I think that if we go this way we should block any calls on handle that has been dropped (throw errors for example).

I think that it is safe to say that current approach with unique_ptr did not restrict GenAI API users from handle misusage, one could simply take the reference of the handle and do whatever.

Changing to shared_ptr and exposing explicit drop() method gives more flexibilty which OVMS needed - dropping the request in HTTP client disconnection callback (look up OVMS pull request). Now, multiple threads can use the handle (http thread and the mediapipe thread) and the generation is dropped once all handle shared references are gone.

I also agree with you that we could verify nobody calls read/read_all methods after handle is dropped. Will add that

src/cpp/src/sequence_group.hpp

mzegla · 2024-08-05T09:58:20Z

src/cpp/src/continuous_batching_pipeline.cpp

+                // Notify the last time even if there will be no results
+                // This causes read_all() to unblock in all situations
+                request->notify_handle();


I don't think we can do it that way. The idea is that we should have only one notification per step() (if any). Here we add another call and when called in such circumstances, notify_handle() will always send tokens to handle. So we can end up sending the same results twice. For example when generation finishes it notifies handle in sampler and then here in cleanup method. In the streaming scenario, if generation handle doesn't read() token and check status between these calls it will read last token twice.

I have removed notify_handle call in case there is out of memory error.

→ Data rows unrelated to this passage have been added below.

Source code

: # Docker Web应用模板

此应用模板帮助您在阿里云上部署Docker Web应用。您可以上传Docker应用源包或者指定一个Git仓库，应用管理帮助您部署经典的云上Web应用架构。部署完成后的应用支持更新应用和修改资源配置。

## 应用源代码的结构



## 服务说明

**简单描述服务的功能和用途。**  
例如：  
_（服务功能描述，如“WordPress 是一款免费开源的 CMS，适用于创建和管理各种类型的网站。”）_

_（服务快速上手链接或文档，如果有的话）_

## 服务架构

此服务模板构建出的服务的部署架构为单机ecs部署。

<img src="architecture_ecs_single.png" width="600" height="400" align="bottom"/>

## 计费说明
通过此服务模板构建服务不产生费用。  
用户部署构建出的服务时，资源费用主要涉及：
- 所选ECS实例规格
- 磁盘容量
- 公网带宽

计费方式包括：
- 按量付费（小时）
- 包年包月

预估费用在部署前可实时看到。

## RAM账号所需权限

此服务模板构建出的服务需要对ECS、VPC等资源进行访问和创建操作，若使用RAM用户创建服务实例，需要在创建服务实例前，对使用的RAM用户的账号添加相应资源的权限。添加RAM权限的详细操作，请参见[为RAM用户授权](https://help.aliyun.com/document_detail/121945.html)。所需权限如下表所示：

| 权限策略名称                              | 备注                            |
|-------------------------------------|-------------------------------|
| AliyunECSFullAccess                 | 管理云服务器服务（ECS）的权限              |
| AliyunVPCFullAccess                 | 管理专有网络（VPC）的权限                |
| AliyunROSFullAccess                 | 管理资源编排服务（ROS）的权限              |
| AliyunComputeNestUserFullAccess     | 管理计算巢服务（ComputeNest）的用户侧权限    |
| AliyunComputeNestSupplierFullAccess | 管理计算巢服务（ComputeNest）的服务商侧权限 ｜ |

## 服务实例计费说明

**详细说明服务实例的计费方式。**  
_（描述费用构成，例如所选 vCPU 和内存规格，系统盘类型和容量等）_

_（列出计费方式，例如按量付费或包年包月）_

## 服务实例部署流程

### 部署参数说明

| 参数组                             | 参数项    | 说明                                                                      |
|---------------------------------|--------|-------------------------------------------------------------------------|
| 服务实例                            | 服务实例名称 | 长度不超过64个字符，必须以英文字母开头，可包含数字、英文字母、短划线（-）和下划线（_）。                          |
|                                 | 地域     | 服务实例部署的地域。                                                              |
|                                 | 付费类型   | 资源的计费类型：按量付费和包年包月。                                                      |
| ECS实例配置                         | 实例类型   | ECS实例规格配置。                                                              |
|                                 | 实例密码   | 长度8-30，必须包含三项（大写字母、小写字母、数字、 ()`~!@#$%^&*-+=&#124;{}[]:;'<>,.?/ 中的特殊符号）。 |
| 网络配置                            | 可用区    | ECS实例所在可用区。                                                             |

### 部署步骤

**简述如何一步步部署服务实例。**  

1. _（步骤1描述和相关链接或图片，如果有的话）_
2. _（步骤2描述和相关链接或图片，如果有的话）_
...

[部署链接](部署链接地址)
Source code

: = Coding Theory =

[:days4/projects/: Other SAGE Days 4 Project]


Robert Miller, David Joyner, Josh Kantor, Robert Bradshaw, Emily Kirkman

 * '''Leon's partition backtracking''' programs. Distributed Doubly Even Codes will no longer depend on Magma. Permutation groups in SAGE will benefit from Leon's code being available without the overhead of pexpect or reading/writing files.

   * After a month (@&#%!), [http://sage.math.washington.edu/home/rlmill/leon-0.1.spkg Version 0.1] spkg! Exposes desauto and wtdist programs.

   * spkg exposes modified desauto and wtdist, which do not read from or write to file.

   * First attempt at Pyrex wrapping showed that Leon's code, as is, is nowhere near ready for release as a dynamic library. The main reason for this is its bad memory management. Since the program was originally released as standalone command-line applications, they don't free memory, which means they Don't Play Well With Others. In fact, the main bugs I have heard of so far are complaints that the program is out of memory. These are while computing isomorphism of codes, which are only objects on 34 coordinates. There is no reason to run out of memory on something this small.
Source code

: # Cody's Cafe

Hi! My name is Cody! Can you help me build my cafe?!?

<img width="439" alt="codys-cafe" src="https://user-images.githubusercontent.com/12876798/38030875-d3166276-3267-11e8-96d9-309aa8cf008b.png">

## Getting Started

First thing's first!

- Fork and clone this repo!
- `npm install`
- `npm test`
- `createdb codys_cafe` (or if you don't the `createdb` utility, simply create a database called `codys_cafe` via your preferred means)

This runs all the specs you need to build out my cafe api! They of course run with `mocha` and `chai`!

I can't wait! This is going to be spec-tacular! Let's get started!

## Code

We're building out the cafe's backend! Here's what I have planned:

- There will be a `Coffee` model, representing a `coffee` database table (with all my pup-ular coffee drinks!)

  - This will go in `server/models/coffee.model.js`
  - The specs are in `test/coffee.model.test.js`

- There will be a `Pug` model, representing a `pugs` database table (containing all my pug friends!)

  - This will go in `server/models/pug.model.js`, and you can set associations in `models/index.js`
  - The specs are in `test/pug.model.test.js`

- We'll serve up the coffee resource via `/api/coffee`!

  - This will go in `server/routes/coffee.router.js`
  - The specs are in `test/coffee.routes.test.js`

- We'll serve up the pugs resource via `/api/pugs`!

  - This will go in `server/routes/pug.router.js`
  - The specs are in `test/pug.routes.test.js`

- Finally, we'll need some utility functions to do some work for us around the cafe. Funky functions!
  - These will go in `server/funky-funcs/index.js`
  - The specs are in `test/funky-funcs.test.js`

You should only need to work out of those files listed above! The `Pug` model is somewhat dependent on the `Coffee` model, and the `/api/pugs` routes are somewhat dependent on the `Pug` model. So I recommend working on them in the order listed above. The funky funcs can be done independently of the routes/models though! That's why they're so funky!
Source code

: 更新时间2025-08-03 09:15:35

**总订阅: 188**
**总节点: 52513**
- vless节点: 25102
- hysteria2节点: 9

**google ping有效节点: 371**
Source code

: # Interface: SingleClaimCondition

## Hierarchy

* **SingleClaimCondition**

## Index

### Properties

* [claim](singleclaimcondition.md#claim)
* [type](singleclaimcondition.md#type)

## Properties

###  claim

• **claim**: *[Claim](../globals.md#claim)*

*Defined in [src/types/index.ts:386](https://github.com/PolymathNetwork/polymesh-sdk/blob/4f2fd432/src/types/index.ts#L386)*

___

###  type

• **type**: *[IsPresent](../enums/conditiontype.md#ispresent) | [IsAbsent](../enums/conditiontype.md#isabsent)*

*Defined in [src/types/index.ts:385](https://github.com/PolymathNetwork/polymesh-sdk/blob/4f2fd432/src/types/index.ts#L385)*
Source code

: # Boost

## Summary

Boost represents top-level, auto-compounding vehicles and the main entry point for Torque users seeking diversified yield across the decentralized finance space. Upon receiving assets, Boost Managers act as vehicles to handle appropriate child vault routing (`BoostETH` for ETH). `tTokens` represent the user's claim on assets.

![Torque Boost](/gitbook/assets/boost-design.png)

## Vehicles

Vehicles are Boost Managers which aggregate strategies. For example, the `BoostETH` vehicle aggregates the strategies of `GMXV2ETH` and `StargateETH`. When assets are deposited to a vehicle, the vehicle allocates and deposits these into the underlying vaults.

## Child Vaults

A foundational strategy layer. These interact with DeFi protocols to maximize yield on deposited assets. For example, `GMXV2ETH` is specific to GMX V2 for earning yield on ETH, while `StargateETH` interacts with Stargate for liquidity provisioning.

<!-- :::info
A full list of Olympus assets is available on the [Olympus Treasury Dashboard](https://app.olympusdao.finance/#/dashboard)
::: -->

Now it is not duplicated, those will be notified in _free_non_running_requests.

Separated the empty push to dropped handles into another step in stepping method.

src/cpp/src/sequence_group.hpp

mzegla · 2024-08-06T11:44:51Z

src/cpp/src/continuous_batching_pipeline.cpp

@@ -60,6 +60,15 @@ class ContinuousBatchingPipeline::Impl {
    ChatHistory m_history;


+    void _notify_requests_dropped_by_handle() {
+        // Notify the last time by pushing empty output
+        // This causes read_all() to unblock by adding anything to the queue


Suggested change

// This causes read_all() to unblock by adding anything to the queue

// This causes read() to unblock when called before status change by adding anything to the queue

mzegla · 2024-08-06T11:46:13Z

src/cpp/src/generation_handle.cpp

+void GenerationHandleImpl::drop() {
+    m_generation_stream->drop();
+}
+
 std::unordered_map<uint64_t, GenerationOutput> GenerationHandleImpl::back() {


I think we should block all methods not just read.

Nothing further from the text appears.